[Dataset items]
*** Block opens ***

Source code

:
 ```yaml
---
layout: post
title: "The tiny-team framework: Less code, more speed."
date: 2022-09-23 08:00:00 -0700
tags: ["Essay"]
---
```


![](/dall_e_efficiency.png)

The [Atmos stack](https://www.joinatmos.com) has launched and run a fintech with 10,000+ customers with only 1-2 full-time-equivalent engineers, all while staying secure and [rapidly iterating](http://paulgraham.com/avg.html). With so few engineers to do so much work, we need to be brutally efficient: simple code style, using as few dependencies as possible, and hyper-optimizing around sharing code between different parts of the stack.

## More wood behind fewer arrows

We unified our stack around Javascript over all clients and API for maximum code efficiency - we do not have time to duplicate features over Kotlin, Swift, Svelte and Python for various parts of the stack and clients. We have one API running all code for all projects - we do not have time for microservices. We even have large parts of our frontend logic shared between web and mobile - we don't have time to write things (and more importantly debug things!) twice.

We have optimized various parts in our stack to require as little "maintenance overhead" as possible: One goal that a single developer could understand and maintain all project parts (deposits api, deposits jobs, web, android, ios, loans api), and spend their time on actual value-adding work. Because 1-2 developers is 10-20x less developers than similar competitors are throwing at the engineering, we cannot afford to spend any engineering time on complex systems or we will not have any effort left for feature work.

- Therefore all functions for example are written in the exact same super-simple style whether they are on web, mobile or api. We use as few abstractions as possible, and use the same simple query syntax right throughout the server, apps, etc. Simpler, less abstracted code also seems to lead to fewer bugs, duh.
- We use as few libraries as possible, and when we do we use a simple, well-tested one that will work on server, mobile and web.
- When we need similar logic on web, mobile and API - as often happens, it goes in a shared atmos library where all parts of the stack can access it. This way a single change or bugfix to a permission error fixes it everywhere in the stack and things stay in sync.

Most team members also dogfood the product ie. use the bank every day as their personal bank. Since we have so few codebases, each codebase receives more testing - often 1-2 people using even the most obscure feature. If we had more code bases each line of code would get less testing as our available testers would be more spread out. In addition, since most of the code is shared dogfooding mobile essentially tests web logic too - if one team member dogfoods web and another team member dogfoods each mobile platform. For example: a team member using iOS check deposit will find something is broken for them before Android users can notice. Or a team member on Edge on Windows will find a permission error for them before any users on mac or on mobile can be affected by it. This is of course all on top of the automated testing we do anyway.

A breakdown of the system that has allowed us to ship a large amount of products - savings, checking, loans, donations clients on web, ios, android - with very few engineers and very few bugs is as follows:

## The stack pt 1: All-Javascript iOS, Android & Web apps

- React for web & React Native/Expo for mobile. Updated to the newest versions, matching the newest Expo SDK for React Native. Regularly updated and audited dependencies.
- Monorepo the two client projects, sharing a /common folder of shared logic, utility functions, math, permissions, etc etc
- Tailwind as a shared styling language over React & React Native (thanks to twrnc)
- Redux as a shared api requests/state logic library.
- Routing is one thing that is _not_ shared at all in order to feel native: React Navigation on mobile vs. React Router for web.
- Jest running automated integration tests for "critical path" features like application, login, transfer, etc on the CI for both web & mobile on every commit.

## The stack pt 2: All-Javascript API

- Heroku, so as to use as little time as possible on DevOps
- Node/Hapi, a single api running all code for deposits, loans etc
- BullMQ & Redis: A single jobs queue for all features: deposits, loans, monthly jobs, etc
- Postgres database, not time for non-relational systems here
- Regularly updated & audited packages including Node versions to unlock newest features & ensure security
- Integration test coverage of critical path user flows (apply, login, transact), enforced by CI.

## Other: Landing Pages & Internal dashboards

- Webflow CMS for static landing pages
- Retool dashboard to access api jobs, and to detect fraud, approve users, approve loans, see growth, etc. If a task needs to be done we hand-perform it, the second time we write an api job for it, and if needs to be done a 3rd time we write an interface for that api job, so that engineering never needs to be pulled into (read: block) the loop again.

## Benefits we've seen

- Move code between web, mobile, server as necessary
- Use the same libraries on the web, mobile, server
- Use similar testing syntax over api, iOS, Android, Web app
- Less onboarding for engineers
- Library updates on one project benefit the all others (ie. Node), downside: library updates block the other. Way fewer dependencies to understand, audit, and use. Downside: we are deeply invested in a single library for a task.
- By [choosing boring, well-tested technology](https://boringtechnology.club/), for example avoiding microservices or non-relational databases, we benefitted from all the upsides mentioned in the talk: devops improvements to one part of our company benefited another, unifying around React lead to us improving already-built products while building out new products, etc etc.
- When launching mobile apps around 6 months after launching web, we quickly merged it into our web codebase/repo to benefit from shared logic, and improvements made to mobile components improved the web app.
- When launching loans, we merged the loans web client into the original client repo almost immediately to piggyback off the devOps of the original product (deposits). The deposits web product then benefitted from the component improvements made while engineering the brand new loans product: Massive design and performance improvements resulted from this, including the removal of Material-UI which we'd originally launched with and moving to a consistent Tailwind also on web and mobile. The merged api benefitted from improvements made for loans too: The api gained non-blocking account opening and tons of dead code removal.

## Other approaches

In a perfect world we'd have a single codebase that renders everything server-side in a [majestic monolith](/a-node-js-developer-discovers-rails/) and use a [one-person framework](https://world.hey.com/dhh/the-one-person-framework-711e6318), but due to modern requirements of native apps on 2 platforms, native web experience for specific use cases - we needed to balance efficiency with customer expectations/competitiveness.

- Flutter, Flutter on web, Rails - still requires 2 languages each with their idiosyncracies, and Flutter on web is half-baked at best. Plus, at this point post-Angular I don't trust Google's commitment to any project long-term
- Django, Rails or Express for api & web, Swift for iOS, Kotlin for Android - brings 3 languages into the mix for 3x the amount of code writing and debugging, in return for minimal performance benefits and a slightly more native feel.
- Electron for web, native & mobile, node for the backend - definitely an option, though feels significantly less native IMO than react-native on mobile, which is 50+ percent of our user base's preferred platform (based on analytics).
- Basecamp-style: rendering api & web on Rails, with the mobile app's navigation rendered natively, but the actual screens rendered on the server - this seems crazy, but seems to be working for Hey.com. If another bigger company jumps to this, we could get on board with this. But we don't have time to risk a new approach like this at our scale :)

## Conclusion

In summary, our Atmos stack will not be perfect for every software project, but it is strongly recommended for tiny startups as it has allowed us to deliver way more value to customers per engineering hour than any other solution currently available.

*** Block closes ***

_Exercise prompt_
Copy the entries above exactly, but only from the line holding "## Other: Landing Pages & Internal dashboards" through the line holding "- When launching mobile", both included.

_Task solution_
## Other: Landing Pages & Internal dashboards

- Webflow CMS for static landing pages
- Retool dashboard to access api jobs, and to detect fraud, approve users, approve loans, see growth, etc. If a task needs to be done we hand-perform it, the second time we write an api job for it, and if needs to be done a 3rd time we write an interface for that api job, so that engineering never needs to be pulled into (read: block) the loop again.

## Benefits we've seen

- Move code between web, mobile, server as necessary
- Use the same libraries on the web, mobile, server
- Use similar testing syntax over api, iOS, Android, Web app
- Less onboarding for engineers
- Library updates on one project benefit the all others (ie. Node), downside: library updates block the other. Way fewer dependencies to understand, audit, and use. Downside: we are deeply invested in a single library for a task.
- By [choosing boring, well-tested technology](https://boringtechnology.club/), for example avoiding microservices or non-relational databases, we benefitted from all the upsides mentioned in the talk: devops improvements to one part of our company benefited another, unifying around React lead to us improving already-built products while building out new products, etc etc.
- When launching mobile apps around 6 months after launching web, we quickly merged it into our web codebase/repo to benefit from shared logic, and improvements made to mobile components improved the web app.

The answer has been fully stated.